新しい革袋

しばらく暖めておくつもりが、読み返してみると、結構時間がたっている。例によって時期を失したものになってしまった。それでもまあ頭も冷えたことだし、見ていただくことにする。新しい革袋も時間をおけば古くなってしまう。時代錯誤がテーマなら、もっぱら私自身についてだろうと思われるかもしれない。
歴史は古代史であれ現代史であれ、史実をにらみ続ける他ないのであって、ロマンではない。空想や都合の良い推測の入る余地はないのだ。
歴史を学ぶのは良しにつけ悪しにつけ、史実から教訓を得、これを今後の指針にするためだろう。自らの正当性や目先の利益を得ようとする為あからさまにこれを利用しようとすると、あちこちで軋轢を起こす。
ドイツ訪問中の中国国家主席が、去年の3月28日ベルリンで講演し「日本軍国主義による侵略戦争で3500万人を超す軍人、民間人の犠牲者を出した。残虐行為は今も我々の記憶に鮮明に残っている」と述べ、更に旧日本軍による南京事件に言及し「犠牲者は30万人以上」と主張した。
一国の代表が述べたのであるから、彼らの公式見解と見なさざるを得ないが、これがそのまま史実として認められるわけではない。政治家や教育者が史実をつくるわけではないのだ。なぜ今この主張が行われるのかは別にして、確かに日本が中国などアジア諸国へ侵略したことは間違いない。引き続き、それぞれの歴史家が妥協せず史実を浮かび上がらせていかねばならない。

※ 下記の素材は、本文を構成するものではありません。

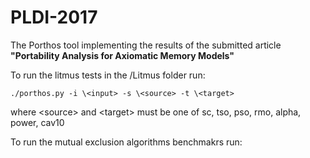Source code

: # PLDI-2017
The Porthos tool implementing the results of the submitted article **"Portability Analysis for Axiomatic Memory Models"**

To run the litmus tests in the /Litmus folder run: 

```./porthos.py -i \<input> -s \<source> -t \<target>```

where \<source> and \<target> must be one of sc, tso, pso, rmo, alpha, power, cav10

To run the mutual exclusion algorithms benchmakrs run:

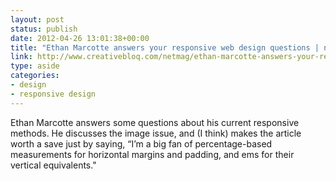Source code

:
 ```yaml
---
layout: post
status: publish
date: 2012-04-26 13:01:38+00:00
title: "Ethan Marcotte answers your responsive web design questions | netmag | Creative Bloq"
link: http://www.creativebloq.com/netmag/ethan-marcotte-answers-your-responsive-web-design-questions-4126337
type: aside
categories:
- design
- responsive design
---
```

Ethan Marcotte answers some questions about his current responsive methods. He discusses the image issue, and (I think) makes the article worth a save just by saying, “I’m a big fan of percentage-based measurements for horizontal margins and padding, and ems for their vertical equivalents."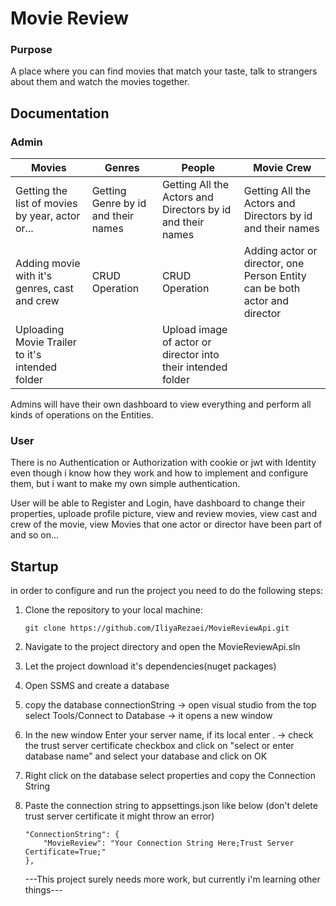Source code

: # Movie Review
### Purpose

A place where you can find movies that match your taste, talk to strangers about them and watch the movies together.

## Documentation

### Admin


| Movies                                          | Genres                                | People                                                        | Movie Crew                                                                  |
|-------------------------------------------------|---------------------------------------|---------------------------------------------------------------|-----------------------------------------------------------------------------|
| Getting the list of movies by year, actor or... | Getting Genre by id and their names   | Getting All the Actors and Directors by id and their names    | Getting All the Actors and Directors by id and their names                  |
| Adding movie with it's genres, cast and crew    | CRUD Operation                        | CRUD Operation                                                | Adding actor or director, one Person Entity can be both actor and director  |
| Uploading Movie Trailer to it's intended folder |                                       | Upload image of actor or director into their intended folder  |                                                                             |   

Admins will have their own dashboard to view everything and perform all kinds of operations on the Entities.

### User

There is no Authentication or Authorization with cookie or jwt with Identity even though i know how they work and how to implement and configure them, but i want to make my own simple authentication.

User will be able to Register and Login, have dashboard to change their properties, uploade profile picture, view and review movies, view cast and crew of the movie, view Movies that one actor or director have been part of and so on...


## Startup

in order to configure and run the project you need to do the following steps:

1. Clone the repository to your local machine:
   ```
   git clone https://github.com/IliyaRezaei/MovieReviewApi.git
   ```

2. Navigate to the project directory and open the MovieReviewApi.sln

3. Let the project download it's dependencies(nuget packages)

4. Open SSMS and create a database
   
5. copy the database connectionString -> open visual studio from the top select Tools/Connect to Database -> it opens a new window
   
6. In the new window Enter your server name, if its local enter . -> check the trust server certificate checkbox and click on "select or enter database name" and select your database and click on OK

7. Right click on the database select properties and copy the Connection String
   
8. Paste the connection string to appsettings.json like below (don't delete trust server certificate it might throw an error)
    
   ```
   "ConnectionString": {
       "MovieReview": "Your Connection String Here;Trust Server Certificate=True;"
   },
   ```

   ---This project surely needs more work, but currently i'm learning other things---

日本が敗戦となり、侵略の反省を踏まえ、数年後にサンフランシスコ講和条約を結んだ。平和国家へ歩み始めたのである。
中国は戦後体制で十分な成果を得てきた。この体制下、一党独裁を継続しながら、資本や技術を蓄積し経済を発展させてきた。これを担ったのが中国人民であるとしても、国交回復後、日本が又これを支えた点も無視できまい。
経済発展を遂げた中国がこの体制を変えようとしている。彼らは至るところでもめごとを起こしている。とりわけ二十一世紀に入ってから膨張主義を突き進み、軍事支出がとどまることを知らぬペースで増大しており、もはや懸念などという段階ではない。

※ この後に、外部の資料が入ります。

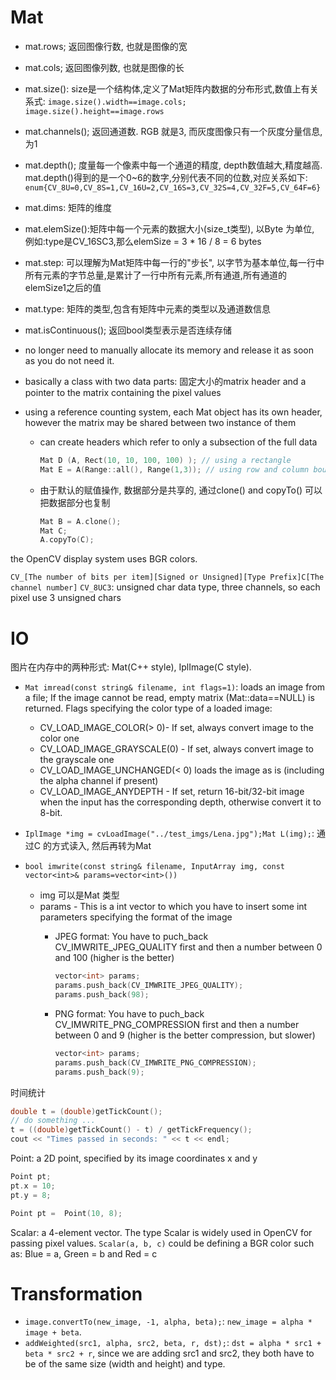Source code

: # Mat
- mat.rows; 返回图像行数, 也就是图像的宽
- mat.cols; 返回图像列数, 也就是图像的长
- mat.size(): size是一个结构体,定义了Mat矩阵内数据的分布形式,数值上有关系式: `image.size().width==image.cols; image.size().height==image.rows`
- mat.channels(); 返回通道数. RGB 就是3, 而灰度图像只有一个灰度分量信息, 为1
- mat.depth(); 度量每一个像素中每一个通道的精度, depth数值越大,精度越高.
	mat.depth()得到的是一个0~6的数字,分别代表不同的位数,对应关系如下: `enum{CV_8U=0,CV_8S=1,CV_16U=2,CV_16S=3,CV_32S=4,CV_32F=5,CV_64F=6}`
- mat.dims: 矩阵的维度
- mat.elemSize():矩阵中每一个元素的数据大小(size_t类型), 以Byte 为单位, 例如:type是CV_16SC3,那么elemSize = 3 * 16 / 8 = 6 bytes
- mat.step: 可以理解为Mat矩阵中每一行的"步长", 以字节为基本单位,每一行中所有元素的字节总量,是累计了一行中所有元素,所有通道,所有通道的elemSize1之后的值
- mat.type: 矩阵的类型,包含有矩阵中元素的类型以及通道数信息
- mat.isContinuous(); 返回bool类型表示是否连续存储

- no longer need to manually allocate its memory and release it as soon as you do not need it. 
- basically a class with two data parts: 固定大小的matrix header and a pointer to the matrix containing the pixel values 
- using a reference counting system, each Mat object has its own header, however the matrix may be shared between two instance of them
	- can create headers which refer to only a subsection of the full data
	
		```C++
		Mat D (A, Rect(10, 10, 100, 100) ); // using a rectangle
		Mat E = A(Range::all(), Range(1,3)); // using row and column boundaries
		```

	- 由于默认的赋值操作, 数据部分是共享的, 通过clone() and copyTo() 可以把数据部分也复制
		```C++
		Mat B = A.clone();
		Mat C;
		A.copyTo(C);
		```

the OpenCV display system uses BGR colors.

`CV_[The number of bits per item][Signed or Unsigned][Type Prefix]C[The channel number]`
`CV_8UC3`: unsigned char data type, three channels, so each pixel use 3 unsigned chars

# IO
图片在内存中的两种形式: Mat(C++ style), IplImage(C style).

- `Mat imread(const string& filename, int flags=1)`: loads an image from a file; If the image cannot be read, empty matrix (Mat::data==NULL) is returned.
	Flags specifying the color type of a loaded image:

	- CV_LOAD_IMAGE_COLOR(> 0)- If set, always convert image to the color one
	- CV_LOAD_IMAGE_GRAYSCALE(0) - If set, always convert image to the grayscale one
	- CV_LOAD_IMAGE_UNCHANGED(< 0) loads the image as is (including the alpha channel if present)
	- CV_LOAD_IMAGE_ANYDEPTH - If set, return 16-bit/32-bit image when the input has the corresponding depth, otherwise convert it to 8-bit.

- `IplImage *img = cvLoadImage("../test_imgs/Lena.jpg");Mat L(img);`: 通过C 的方式读入, 然后再转为Mat

- `bool imwrite(const string& filename, InputArray img, const vector<int>& params=vector<int>())`
	- img 可以是Mat 类型
	- params - This is a int vector to which you have to insert some int parameters specifying the format of the image
		- JPEG format: You have to puch_back CV_IMWRITE_JPEG_QUALITY first and then a number between 0 and 100 (higher is the better)
			
			```C++
			vector<int> params;  
		    params.push_back(CV_IMWRITE_JPEG_QUALITY);  
		    params.push_back(98); 
			```
		- PNG format: You have to puch_back CV_IMWRITE_PNG_COMPRESSION first and then a number between 0 and 9 (higher is the better compression, but slower)

			```C++
			vector<int> params;
		    params.push_back(CV_IMWRITE_PNG_COMPRESSION);
		    params.push_back(9);
			```

时间统计
```C++
double t = (double)getTickCount();
// do something ... 
t = ((double)getTickCount() - t) / getTickFrequency();
cout << "Times passed in seconds: " << t << endl;
```

Point: a 2D point, specified by its image coordinates x and y
```C++
Point pt;
pt.x = 10;
pt.y = 8;

Point pt =  Point(10, 8);
```

Scalar: a 4-element vector. The type Scalar is widely used in OpenCV for passing pixel values.
`Scalar(a, b, c)` could be defining a BGR color such as: Blue = a, Green = b and Red = c

# Transformation
- `image.convertTo(new_image, -1, alpha, beta);`: `new_image = alpha * image + beta`.
- `addWeighted(src1, alpha, src2, beta, r, dst);`: `dst = alpha * src1 + beta * src2 + r`,
	since we are adding src1 and src2, they both have to be of the same size (width and height) and type.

風当たりを避けるため、誰かを、何かを攻撃する。攻撃は最大の防御と言うわけだ。
これを支える論理が大戦での「勝者としての正義」であり、これをもって戦後体制を破壊しようとする。自己矛盾に陥っていると言わざるを得ない。
新しい革袋に古い酒を入れているように見える。友好の歴史を消し去り、第二次大戦がまだ継続しているというのだろうか。
歴史を学ぶのは、平和の礎を築くためだろう。日本が過去の侵略をしっかり反省しなければならないとしても、中国もまた現在の軍拡路線を反省せねばなるまい。